=== Begin Enclosure ===
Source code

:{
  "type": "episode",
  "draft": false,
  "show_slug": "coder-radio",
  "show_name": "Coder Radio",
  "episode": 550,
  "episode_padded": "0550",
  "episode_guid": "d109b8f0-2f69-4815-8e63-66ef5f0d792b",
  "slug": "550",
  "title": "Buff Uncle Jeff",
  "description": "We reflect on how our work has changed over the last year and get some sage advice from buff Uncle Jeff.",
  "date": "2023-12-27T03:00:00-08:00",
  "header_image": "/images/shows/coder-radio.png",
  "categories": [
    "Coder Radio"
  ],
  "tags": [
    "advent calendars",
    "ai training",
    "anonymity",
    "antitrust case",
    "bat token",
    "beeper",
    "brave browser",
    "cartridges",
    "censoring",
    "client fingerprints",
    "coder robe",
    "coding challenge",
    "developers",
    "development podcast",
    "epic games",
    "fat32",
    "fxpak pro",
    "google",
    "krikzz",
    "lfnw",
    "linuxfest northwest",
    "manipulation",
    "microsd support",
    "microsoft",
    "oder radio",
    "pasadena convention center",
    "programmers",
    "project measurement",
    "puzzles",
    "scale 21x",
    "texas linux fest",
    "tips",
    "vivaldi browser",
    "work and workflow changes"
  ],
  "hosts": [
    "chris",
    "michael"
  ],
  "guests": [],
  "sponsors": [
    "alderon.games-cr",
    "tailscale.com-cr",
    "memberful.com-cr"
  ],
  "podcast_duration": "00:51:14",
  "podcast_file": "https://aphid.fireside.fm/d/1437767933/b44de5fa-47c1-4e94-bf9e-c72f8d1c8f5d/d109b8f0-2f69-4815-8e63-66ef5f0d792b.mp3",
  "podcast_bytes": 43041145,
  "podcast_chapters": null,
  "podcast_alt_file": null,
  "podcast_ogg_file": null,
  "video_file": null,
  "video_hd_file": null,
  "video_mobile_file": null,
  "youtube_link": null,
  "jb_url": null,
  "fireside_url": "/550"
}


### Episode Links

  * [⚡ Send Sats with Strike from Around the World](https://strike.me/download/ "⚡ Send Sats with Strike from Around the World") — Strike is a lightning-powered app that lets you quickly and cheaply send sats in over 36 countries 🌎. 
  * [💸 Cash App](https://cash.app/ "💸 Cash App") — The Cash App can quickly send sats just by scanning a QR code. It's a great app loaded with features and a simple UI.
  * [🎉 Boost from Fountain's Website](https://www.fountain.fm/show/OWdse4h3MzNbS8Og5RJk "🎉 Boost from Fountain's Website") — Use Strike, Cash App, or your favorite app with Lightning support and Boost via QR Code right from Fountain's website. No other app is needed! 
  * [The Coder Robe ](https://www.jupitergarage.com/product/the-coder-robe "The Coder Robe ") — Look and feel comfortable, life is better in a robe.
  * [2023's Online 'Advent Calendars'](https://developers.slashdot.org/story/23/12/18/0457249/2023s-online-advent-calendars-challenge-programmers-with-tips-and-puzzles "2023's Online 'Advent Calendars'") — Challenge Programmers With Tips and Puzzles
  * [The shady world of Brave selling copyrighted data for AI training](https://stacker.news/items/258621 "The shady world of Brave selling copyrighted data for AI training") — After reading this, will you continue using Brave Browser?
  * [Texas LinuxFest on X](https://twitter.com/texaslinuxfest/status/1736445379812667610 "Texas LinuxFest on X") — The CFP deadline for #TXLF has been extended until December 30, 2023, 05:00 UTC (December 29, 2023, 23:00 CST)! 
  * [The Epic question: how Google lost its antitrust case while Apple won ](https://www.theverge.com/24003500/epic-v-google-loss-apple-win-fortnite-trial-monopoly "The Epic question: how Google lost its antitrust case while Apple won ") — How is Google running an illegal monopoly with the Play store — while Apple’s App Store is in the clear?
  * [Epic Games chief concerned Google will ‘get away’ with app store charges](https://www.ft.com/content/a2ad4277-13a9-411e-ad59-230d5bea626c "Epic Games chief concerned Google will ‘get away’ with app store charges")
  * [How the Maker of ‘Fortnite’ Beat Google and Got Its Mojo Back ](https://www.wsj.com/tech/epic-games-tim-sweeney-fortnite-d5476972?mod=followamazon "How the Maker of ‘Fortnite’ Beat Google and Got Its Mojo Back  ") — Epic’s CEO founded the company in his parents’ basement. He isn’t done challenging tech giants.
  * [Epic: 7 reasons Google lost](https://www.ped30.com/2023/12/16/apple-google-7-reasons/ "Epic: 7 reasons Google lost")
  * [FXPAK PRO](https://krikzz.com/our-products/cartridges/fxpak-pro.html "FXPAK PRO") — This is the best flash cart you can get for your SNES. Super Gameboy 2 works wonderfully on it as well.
=== End Enclosure ===
In the answer, each line of the data must appear exactly as written.

Source code

:{
  "type": "episode",
  "draft": false,
  "show_slug": "coder-radio",
  "show_name": "Coder Radio",
  "episode": 550,
  "episode_padded": "0550",
  "episode_guid": "d109b8f0-2f69-4815-8e63-66ef5f0d792b",
  "slug": "550",
  "title": "Buff Uncle Jeff",
  "description": "We reflect on how our work has changed over the last year and get some sage advice from buff Uncle Jeff.",
  "date": "2023-12-27T03:00:00-08:00",
  "header_image": "/images/shows/coder-radio.png",
  "categories": [
    "Coder Radio"
  ],
  "tags": [
    "advent calendars",
    "ai training",
    "anonymity",
    "antitrust case",
    "bat token",
    "beeper",
    "brave browser",
    "cartridges",
    "censoring",
    "client fingerprints",
    "coder robe",
    "coding challenge",
    "developers",
    "development podcast",
    "epic games",
    "fat32",
    "fxpak pro",
    "google",
    "krikzz",
    "lfnw",
    "linuxfest northwest",
    "manipulation",
    "microsd support",
    "microsoft",
    "oder radio",
    "pasadena convention center",
    "programmers",
    "project measurement",
    "puzzles",
    "scale 21x",
    "texas linux fest",
    "tips",
    "vivaldi browser",
    "work and workflow changes"
  ],
  "hosts": [
    "chris",
    "michael"
  ],
  "guests": [],
  "sponsors": [
    "alderon.games-cr",
    "tailscale.com-cr",
    "memberful.com-cr"
  ],
  "podcast_duration": "00:51:14",
  "podcast_file": "https://aphid.fireside.fm/d/1437767933/b44de5fa-47c1-4e94-bf9e-c72f8d1c8f5d/d109b8f0-2f69-4815-8e63-66ef5f0d792b.mp3",
  "podcast_bytes": 43041145,
  "podcast_chapters": null,
  "podcast_alt_file": null,
  "podcast_ogg_file": null,
  "video_file": null,
  "video_hd_file": null,
  "video_mobile_file": null,
  "youtube_link": null,
  "jb_url": null,
  "fireside_url": "/550"
}


### Episode Links

  * [⚡ Send Sats with Strike from Around the World](https://strike.me/download/ "⚡ Send Sats with Strike from Around the World") — Strike is a lightning-powered app that lets you quickly and cheaply send sats in over 36 countries 🌎. 
  * [💸 Cash App](https://cash.app/ "💸 Cash App") — The Cash App can quickly send sats just by scanning a QR code. It's a great app loaded with features and a simple UI.
  * [🎉 Boost from Fountain's Website](https://www.fountain.fm/show/OWdse4h3MzNbS8Og5RJk "🎉 Boost from Fountain's Website") — Use Strike, Cash App, or your favorite app with Lightning support and Boost via QR Code right from Fountain's website. No other app is needed! 
  * [The Coder Robe ](https://www.jupitergarage.com/product/the-coder-robe "The Coder Robe ") — Look and feel comfortable, life is better in a robe.
  * [2023's Online 'Advent Calendars'](https://developers.slashdot.org/story/23/12/18/0457249/2023s-online-advent-calendars-challenge-programmers-with-tips-and-puzzles "2023's Online 'Advent Calendars'") — Challenge Programmers With Tips and Puzzles
  * [The shady world of Brave selling copyrighted data for AI training](https://stacker.news/items/258621 "The shady world of Brave selling copyrighted data for AI training") — After reading this, will you continue using Brave Browser?
  * [Texas LinuxFest on X](https://twitter.com/texaslinuxfest/status/1736445379812667610 "Texas LinuxFest on X") — The CFP deadline for #TXLF has been extended until December 30, 2023, 05:00 UTC (December 29, 2023, 23:00 CST)! 
  * [The Epic question: how Google lost its antitrust case while Apple won ](https://www.theverge.com/24003500/epic-v-google-loss-apple-win-fortnite-trial-monopoly "The Epic question: how Google lost its antitrust case while Apple won ") — How is Google running an illegal monopoly with the Play store — while Apple’s App Store is in the clear?
  * [Epic Games chief concerned Google will ‘get away’ with app store charges](https://www.ft.com/content/a2ad4277-13a9-411e-ad59-230d5bea626c "Epic Games chief concerned Google will ‘get away’ with app store charges")
  * [How the Maker of ‘Fortnite’ Beat Google and Got Its Mojo Back ](https://www.wsj.com/tech/epic-games-tim-sweeney-fortnite-d5476972?mod=followamazon "How the Maker of ‘Fortnite’ Beat Google and Got Its Mojo Back  ") — Epic’s CEO founded the company in his parents’ basement. He isn’t done challenging tech giants.
  * [Epic: 7 reasons Google lost](https://www.ped30.com/2023/12/16/apple-google-7-reasons/ "Epic: 7 reasons Google lost")
  * [FXPAK PRO](https://krikzz.com/our-products/cartridges/fxpak-pro.html "FXPAK PRO") — This is the best flash cart you can get for your SNES. Super Gameboy 2 works wonderfully on it as well.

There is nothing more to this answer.